É inegável que a digitalização facilita o acesso aos documentos que podem ser disponibilizados em redes, mas que até o momento não possuem valor legal. A microfilmagem tem valor legal, dá segurança e garante a preservação por um período razoável de tempo. Nesse caso é preciso que existam condições adequadas para a preservação desse suporte. Mas, sem o tratamento arquivístico, a classificação, a avaliação, etc., tais medidas não atendem as necessidades administrativas e tampouco permitem a preservação e o acesso à memória institucional. Isso tudo ainda vai gerar muitos debates. 

Aproveito para postar aqui um artigo encontrado no site do Arquivo Público do Estado de São Paulo/Centro de Preservação, que apresenta os prós e contras destes dois sistemas (digitalização e microfilmagem), apresentando argumentos que respondem à questão: qual desses dois procedimentos seria, afinal, o mais adequado para preservar e difundir o acervo das instituições?

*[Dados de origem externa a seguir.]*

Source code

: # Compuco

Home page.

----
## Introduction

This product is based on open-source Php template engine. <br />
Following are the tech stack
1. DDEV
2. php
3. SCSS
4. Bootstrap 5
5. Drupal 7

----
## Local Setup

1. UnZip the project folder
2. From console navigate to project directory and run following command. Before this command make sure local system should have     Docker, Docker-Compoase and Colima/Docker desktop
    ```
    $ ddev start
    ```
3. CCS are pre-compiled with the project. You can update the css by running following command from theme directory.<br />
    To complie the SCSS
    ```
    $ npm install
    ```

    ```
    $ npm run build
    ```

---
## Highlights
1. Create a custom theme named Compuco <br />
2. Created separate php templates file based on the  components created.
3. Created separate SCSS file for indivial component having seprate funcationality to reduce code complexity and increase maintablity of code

Digitalização x Microfilmagem
Qual é a melhor solução?

Atualmente, as instituições de memória como o Arquivo Público do Estado de São Paulo utilizam dois métodos de preservação: a microfilmagem e a digitalização. Mas qual desses dois procedimentos seria, afinal, o mais adequado para preservar e difundir o acervo dessas instituições?

Ao analisar cada um desses métodos, o gestor deve considerar analisar três momentos do processo: a captura da imagem, o seu armazenamento e o acesso à cópia produzida. Para decidir que método será empregado, e em que momento, é importante considerar, primeiro, os objetivos do programa de preservação.

Se os encarregados do projeto desejarem uma imagem exatamente igual ao original, precisarão de tecnologia digital. Mas se o objetivo for apenas a facilitação da consulta, a tecnologia de microfilme, já bem estabelecida e madura, será suficiente para a maioria dos materiais impressos.

Quanto à preservação, o microfilme de alta qualidade, se bem armazenado, pode durar até 500 anos. E o seu custo de armazenagem é moderado.

Por outro lado, a qualidade da cópia de um documento em microfilme muitas vezes deixa a desejar. Ao produzir um rolo de microfilme, não é possível graduar a captura de modo a melhorar a imagem, individualmente, de cada página ou mesmo de cada documento fotografado. Por isso, a qualidade da imagem produzida tende a variar muito. A cópia em microfilme também não é uma boa solução para a preservação de imagens coloridas.

Além disso, com o passar do tempo, o custo de mão-de-obra especializada para o processamento do microfilme tende a aumentar.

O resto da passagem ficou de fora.